To Exam Info
Practice Midterm
Multiple Choice Questions
For each question, show your work or give a reason explaining your answer.
4 points for the reason, 1 point for the correct answer.
- How many statistics are needed to parsimoniously describe a univariate
normal dataset.
a. 1 b. 2 b. 4 b. 5
- Which of these variables is an example of a discrete variable?
a. class rank
b. height
c. income
d. occupation
- Find the IQR of this dataset. Use the Tukey's hinges method for
computing Q1 and Q3.
0.012 0.026 0.028 0.030 0.032 0.032
0.033 0.039 0.049 0.053 0.061
a. 0.009 b. 0.015 c. 0.032 d. 0.049
- Which of the following univariate datasets is the most skewed to the left?
- Horse pregnancies are normally distributed with a mean gestation
period of 336 days with an SD of 3 days. What percentage of horse pregnancies
last longer than 340 days.
a. 9.2 b. 42.8 d. 90.8 d. 92.0
- What IQ do you need to be in the 80th percentile?
a. 80.0 b. 106.2 d. 112.6 d. 122.8
- Which of the following is usually not a good idea with a regression equation?
a. extrapolation b. interpolation
c. prediction d. validation
- If the correlation between x and y is 0.85, then what percentage of variation in
y can be explained by the variation in x?
a. 15% b. 55% d. 72% d. 85%
- Compute the correlation of x and y.
They are already standardized (have mean=0 and SD=1).
x: 0.5 -0.5 -1.5 0.0 1.5
y: -1.5 -0.5 1.5 0.5 0.0
Your answer will be different than the correlation computed by R because
R uses SD+ instead of SD.
a. -0.55 b. -0.35 d. 0.35 d. 0.45
- Which of these statements is false about Carl Friedrich Gauss?
a. He discovered a summation formula when he was five years old.
b. He discovered the Central Limit Theorem.
c. He so alienated his sons that two of them moved to America from Germany.
d. He was the first to publish the least squared method for
obtaining a regression line.
Short Essay
For full credit, use complete sentences and paragraphs. Give examples if you wish.
Your explanation should make sense to someone that does not understand statistics,
like your mother.
- What do the sample mean and SD tell you about a dataset?
- Why is correlation not always the same as causation?
Problems
Show all of your work.

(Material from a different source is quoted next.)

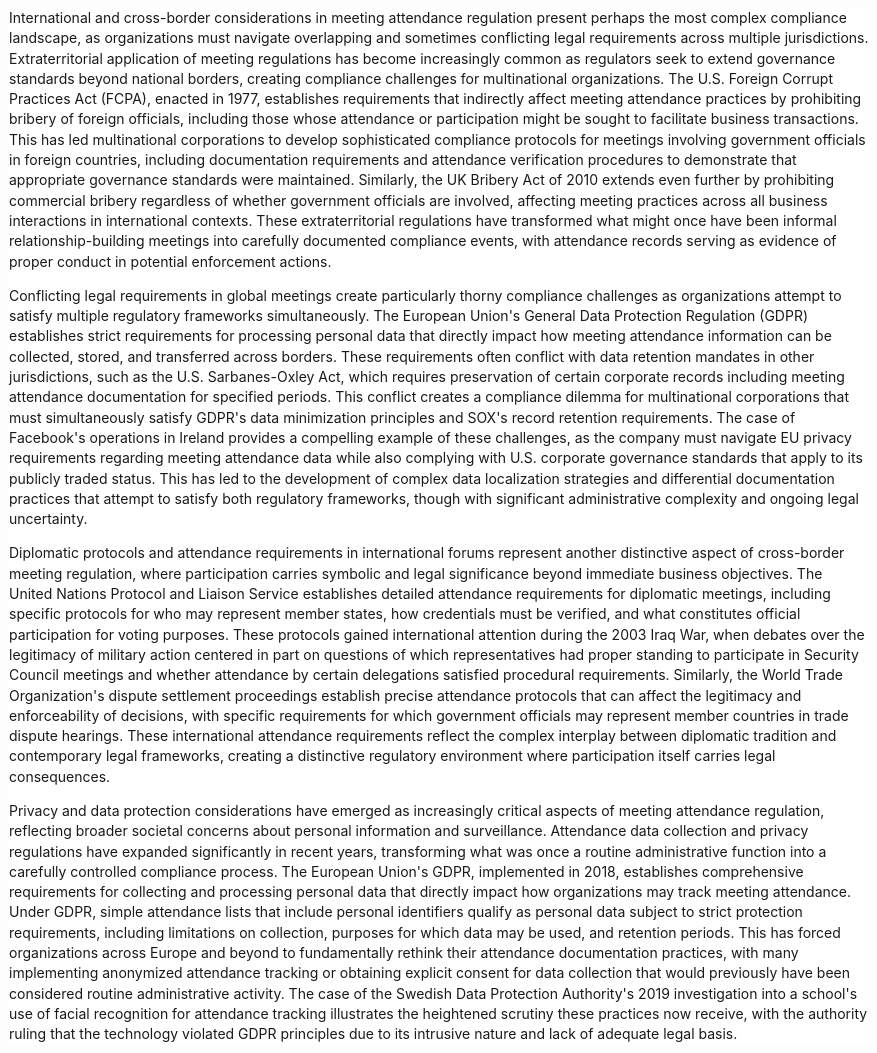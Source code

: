 International and cross-border considerations in meeting attendance regulation present perhaps the most complex compliance landscape, as organizations must navigate overlapping and sometimes conflicting legal requirements across multiple jurisdictions. Extraterritorial application of meeting regulations has become increasingly common as regulators seek to extend governance standards beyond national borders, creating compliance challenges for multinational organizations. The U.S. Foreign Corrupt Practices Act (FCPA), enacted in 1977, establishes requirements that indirectly affect meeting attendance practices by prohibiting bribery of foreign officials, including those whose attendance or participation might be sought to facilitate business transactions. This has led multinational corporations to develop sophisticated compliance protocols for meetings involving government officials in foreign countries, including documentation requirements and attendance verification procedures to demonstrate that appropriate governance standards were maintained. Similarly, the UK Bribery Act of 2010 extends even further by prohibiting commercial bribery regardless of whether government officials are involved, affecting meeting practices across all business interactions in international contexts. These extraterritorial regulations have transformed what might once have been informal relationship-building meetings into carefully documented compliance events, with attendance records serving as evidence of proper conduct in potential enforcement actions.

Conflicting legal requirements in global meetings create particularly thorny compliance challenges as organizations attempt to satisfy multiple regulatory frameworks simultaneously. The European Union's General Data Protection Regulation (GDPR) establishes strict requirements for processing personal data that directly impact how meeting attendance information can be collected, stored, and transferred across borders. These requirements often conflict with data retention mandates in other jurisdictions, such as the U.S. Sarbanes-Oxley Act, which requires preservation of certain corporate records including meeting attendance documentation for specified periods. This conflict creates a compliance dilemma for multinational corporations that must simultaneously satisfy GDPR's data minimization principles and SOX's record retention requirements. The case of Facebook's operations in Ireland provides a compelling example of these challenges, as the company must navigate EU privacy requirements regarding meeting attendance data while also complying with U.S. corporate governance standards that apply to its publicly traded status. This has led to the development of complex data localization strategies and differential documentation practices that attempt to satisfy both regulatory frameworks, though with significant administrative complexity and ongoing legal uncertainty.

Diplomatic protocols and attendance requirements in international forums represent another distinctive aspect of cross-border meeting regulation, where participation carries symbolic and legal significance beyond immediate business objectives. The United Nations Protocol and Liaison Service establishes detailed attendance requirements for diplomatic meetings, including specific protocols for who may represent member states, how credentials must be verified, and what constitutes official participation for voting purposes. These protocols gained international attention during the 2003 Iraq War, when debates over the legitimacy of military action centered in part on questions of which representatives had proper standing to participate in Security Council meetings and whether attendance by certain delegations satisfied procedural requirements. Similarly, the World Trade Organization's dispute settlement proceedings establish precise attendance protocols that can affect the legitimacy and enforceability of decisions, with specific requirements for which government officials may represent member countries in trade dispute hearings. These international attendance requirements reflect the complex interplay between diplomatic tradition and contemporary legal frameworks, creating a distinctive regulatory environment where participation itself carries legal consequences.

Privacy and data protection considerations have emerged as increasingly critical aspects of meeting attendance regulation, reflecting broader societal concerns about personal information and surveillance. Attendance data collection and privacy regulations have expanded significantly in recent years, transforming what was once a routine administrative function into a carefully controlled compliance process. The European Union's GDPR, implemented in 2018, establishes comprehensive requirements for collecting and processing personal data that directly impact how organizations may track meeting attendance. Under GDPR, simple attendance lists that include personal identifiers qualify as personal data subject to strict protection requirements, including limitations on collection, purposes for which data may be used, and retention periods. This has forced organizations across Europe and beyond to fundamentally rethink their attendance documentation practices, with many implementing anonymized attendance tracking or obtaining explicit consent for data collection that would previously have been considered routine administrative activity. The case of the Swedish Data Protection Authority's 2019 investigation into a school's use of facial recognition for attendance tracking illustrates the heightened scrutiny these practices now receive, with the authority ruling that the technology violated GDPR principles due to its intrusive nature and lack of adequate legal basis.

You may use a calculator.
- Given this table of grouped data for a histogram, do the following:
Bin | Percentage of Observations |
[1,3) | 30% |
[3,4) | 40% |
[4,5) | 10% |
[5,7) | 10% |
[7,11] | 10% |
- Give the heights of the histogram bars. The units of the heights
are percent per horizontal unit. You do not need to submit
your drawing of the histogram.
- Compute Q1, Q2, Q3 and IQR.
- Compute the mean using a weighted average.
- What percentage of the observations are between 4.5 and 7.0?
- Pick 5 numbers that have a median of 4 and a mean of 7.
Show or explain how you chose the numbers of the dataset.
- Compute the SD+ of this dataset by hand:
3 4 1 8 5 4
R Analysis
Write R statements to perform the following analyses. Interpret the output.
- The dataset
lake-michigan-levels.xls contains the variables year and waterLevel
in feet above sea level.
- Create labels for the variables in the dataset.
- Print the dataset including both year and waterLevel.
- Determine these univariable statistics Q0, Q1, Q2, Q3, Q4, mean, SD,
SE(ave).
- Determine a 95% confidence interval for the true water level.
- Graph the boxplot. Are there any outliers?
- Graph the normal plot. What does the normal plot tell you?
- Plot the water level vs. year. Does the plot appear unbiased and homoscedastic?